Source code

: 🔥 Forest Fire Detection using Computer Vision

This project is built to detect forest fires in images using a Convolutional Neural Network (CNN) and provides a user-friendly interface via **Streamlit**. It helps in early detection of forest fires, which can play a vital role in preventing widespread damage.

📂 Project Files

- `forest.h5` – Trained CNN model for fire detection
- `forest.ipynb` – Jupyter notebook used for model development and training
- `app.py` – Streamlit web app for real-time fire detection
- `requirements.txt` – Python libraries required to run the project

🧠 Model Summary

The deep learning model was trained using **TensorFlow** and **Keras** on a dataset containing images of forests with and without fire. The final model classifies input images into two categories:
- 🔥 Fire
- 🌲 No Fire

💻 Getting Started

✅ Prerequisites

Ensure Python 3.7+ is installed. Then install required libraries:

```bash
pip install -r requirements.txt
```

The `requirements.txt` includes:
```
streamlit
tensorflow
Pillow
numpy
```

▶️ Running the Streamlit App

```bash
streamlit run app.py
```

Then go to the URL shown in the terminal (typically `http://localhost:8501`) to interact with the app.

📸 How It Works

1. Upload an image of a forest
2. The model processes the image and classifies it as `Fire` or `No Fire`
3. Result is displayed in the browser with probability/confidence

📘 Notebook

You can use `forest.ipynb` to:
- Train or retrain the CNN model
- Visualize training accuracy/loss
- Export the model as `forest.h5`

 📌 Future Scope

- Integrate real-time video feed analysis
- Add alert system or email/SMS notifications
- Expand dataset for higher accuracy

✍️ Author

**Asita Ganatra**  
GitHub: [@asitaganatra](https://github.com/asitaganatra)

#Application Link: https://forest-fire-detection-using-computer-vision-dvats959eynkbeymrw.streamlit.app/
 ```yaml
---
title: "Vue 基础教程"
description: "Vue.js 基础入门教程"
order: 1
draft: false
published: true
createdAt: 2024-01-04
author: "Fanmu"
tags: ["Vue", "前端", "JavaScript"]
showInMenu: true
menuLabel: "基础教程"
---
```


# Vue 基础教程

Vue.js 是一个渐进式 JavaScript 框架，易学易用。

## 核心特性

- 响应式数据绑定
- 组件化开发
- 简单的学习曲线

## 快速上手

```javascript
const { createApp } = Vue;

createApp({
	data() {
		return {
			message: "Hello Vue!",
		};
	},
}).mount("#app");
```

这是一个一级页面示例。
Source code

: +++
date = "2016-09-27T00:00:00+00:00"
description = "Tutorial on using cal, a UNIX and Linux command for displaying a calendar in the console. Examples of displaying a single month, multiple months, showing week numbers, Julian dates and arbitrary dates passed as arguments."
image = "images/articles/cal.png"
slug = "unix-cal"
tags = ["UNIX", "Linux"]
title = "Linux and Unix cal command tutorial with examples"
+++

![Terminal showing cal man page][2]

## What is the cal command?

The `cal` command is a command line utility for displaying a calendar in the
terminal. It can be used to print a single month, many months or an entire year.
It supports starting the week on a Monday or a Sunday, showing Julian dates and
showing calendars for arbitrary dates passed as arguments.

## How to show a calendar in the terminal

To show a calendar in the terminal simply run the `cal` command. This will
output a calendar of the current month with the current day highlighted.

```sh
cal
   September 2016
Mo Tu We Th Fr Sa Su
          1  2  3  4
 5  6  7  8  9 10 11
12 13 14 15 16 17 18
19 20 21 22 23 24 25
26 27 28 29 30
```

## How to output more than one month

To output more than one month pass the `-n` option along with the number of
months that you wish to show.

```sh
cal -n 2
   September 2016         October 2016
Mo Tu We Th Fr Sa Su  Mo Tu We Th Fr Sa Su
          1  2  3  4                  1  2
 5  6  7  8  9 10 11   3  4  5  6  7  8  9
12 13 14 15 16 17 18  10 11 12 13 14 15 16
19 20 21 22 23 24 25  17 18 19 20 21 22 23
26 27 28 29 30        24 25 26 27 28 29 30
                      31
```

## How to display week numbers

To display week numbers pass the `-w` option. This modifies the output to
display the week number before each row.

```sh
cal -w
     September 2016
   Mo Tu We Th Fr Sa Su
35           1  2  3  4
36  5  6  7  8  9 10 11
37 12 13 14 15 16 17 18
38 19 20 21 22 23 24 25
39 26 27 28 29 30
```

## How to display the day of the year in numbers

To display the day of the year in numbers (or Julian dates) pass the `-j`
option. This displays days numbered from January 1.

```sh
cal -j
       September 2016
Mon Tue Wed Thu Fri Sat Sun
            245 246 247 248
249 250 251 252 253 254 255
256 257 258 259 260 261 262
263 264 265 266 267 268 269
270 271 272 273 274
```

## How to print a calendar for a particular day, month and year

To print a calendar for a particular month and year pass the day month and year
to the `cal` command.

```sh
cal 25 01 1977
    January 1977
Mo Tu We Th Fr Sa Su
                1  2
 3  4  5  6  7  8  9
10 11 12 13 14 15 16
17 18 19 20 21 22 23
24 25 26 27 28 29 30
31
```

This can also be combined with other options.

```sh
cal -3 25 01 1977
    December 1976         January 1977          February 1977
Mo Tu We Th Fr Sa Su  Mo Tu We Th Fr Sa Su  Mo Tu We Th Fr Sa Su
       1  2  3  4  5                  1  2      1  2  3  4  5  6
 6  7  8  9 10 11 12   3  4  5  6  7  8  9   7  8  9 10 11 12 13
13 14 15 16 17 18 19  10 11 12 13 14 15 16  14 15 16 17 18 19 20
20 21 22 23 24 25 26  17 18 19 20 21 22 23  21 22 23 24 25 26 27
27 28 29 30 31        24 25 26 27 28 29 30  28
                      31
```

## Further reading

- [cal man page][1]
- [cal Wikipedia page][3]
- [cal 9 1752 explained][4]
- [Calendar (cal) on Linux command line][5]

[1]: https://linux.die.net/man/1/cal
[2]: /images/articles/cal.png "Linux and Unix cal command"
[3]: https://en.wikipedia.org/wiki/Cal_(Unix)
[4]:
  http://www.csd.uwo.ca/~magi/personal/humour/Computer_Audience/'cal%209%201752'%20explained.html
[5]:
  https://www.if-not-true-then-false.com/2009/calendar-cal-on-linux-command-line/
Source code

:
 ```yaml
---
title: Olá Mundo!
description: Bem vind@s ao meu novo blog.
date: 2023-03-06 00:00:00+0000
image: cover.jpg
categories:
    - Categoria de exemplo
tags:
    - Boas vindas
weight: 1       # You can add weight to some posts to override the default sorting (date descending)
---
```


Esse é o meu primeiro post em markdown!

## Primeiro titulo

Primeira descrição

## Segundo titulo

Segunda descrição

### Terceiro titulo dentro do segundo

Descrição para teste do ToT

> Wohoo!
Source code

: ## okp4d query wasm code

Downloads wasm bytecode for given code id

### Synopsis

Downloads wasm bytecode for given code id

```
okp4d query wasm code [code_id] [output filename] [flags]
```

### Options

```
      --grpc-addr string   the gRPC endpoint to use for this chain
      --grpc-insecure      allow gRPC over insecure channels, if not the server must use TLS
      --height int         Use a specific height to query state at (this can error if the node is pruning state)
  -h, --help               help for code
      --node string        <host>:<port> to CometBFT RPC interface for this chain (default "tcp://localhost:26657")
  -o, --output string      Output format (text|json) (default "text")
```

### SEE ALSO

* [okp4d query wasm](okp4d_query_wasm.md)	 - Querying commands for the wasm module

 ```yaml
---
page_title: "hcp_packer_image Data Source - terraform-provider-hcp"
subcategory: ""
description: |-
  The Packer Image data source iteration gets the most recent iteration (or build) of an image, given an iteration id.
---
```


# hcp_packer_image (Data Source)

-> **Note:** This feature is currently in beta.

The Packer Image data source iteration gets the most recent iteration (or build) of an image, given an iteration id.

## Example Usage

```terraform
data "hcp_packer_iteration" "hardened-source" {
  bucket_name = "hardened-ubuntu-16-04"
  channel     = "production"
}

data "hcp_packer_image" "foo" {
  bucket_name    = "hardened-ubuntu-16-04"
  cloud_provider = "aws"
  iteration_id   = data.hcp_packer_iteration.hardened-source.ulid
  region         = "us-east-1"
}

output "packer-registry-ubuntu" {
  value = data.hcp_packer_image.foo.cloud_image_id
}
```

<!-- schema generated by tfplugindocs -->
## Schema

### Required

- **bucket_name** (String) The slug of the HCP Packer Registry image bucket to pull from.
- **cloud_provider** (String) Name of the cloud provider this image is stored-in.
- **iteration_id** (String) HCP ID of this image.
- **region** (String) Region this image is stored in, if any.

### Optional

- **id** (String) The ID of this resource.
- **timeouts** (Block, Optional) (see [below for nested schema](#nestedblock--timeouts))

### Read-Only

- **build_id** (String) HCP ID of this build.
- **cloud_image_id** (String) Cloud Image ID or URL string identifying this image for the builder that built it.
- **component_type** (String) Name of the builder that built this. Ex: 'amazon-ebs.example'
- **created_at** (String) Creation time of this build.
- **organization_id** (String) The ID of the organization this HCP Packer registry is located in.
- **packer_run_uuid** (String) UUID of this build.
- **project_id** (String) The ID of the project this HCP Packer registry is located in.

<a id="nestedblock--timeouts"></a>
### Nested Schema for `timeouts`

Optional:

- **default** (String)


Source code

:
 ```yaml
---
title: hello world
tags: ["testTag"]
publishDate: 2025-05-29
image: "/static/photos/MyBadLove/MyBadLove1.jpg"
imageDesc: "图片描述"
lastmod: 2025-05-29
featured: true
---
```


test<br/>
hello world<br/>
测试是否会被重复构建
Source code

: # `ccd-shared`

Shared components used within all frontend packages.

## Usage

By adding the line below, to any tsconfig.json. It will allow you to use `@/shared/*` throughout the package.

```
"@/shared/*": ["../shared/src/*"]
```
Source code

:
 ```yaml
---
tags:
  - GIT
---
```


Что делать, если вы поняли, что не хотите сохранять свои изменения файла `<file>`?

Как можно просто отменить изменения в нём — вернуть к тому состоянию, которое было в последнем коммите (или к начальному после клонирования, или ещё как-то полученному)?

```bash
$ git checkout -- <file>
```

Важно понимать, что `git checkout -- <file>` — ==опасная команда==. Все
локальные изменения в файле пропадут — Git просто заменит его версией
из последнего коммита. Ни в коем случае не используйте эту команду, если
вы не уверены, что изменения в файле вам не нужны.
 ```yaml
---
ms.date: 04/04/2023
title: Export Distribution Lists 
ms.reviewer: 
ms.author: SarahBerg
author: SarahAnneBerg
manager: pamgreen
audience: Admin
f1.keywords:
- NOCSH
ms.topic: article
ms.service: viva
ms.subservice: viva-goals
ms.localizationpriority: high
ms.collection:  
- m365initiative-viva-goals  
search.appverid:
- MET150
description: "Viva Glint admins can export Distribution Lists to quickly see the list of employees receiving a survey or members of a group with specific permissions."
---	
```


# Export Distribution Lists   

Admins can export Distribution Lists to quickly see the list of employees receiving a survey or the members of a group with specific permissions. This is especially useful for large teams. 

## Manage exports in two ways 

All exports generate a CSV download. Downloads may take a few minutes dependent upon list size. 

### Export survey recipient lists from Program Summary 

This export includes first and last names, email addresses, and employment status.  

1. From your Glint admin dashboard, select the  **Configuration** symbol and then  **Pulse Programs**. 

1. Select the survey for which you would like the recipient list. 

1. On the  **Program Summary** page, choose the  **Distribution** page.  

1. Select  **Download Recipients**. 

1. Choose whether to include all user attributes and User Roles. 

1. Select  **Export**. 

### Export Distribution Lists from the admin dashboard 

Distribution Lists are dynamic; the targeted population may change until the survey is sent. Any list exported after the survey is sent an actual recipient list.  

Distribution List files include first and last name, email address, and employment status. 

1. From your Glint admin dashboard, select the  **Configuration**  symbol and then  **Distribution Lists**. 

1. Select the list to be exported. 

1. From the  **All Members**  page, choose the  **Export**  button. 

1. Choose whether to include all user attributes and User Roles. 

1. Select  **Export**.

○ ○ ○ ○ ○

- WHAT TO WORK ON: Out of the material above, gather each line where "dataset" appears.

- SOLVED PROBLEM:
The deep learning model was trained using **TensorFlow** and **Keras** on a dataset containing images of forests with and without fire. The final model classifies input images into two categories:
- Expand dataset for higher accuracy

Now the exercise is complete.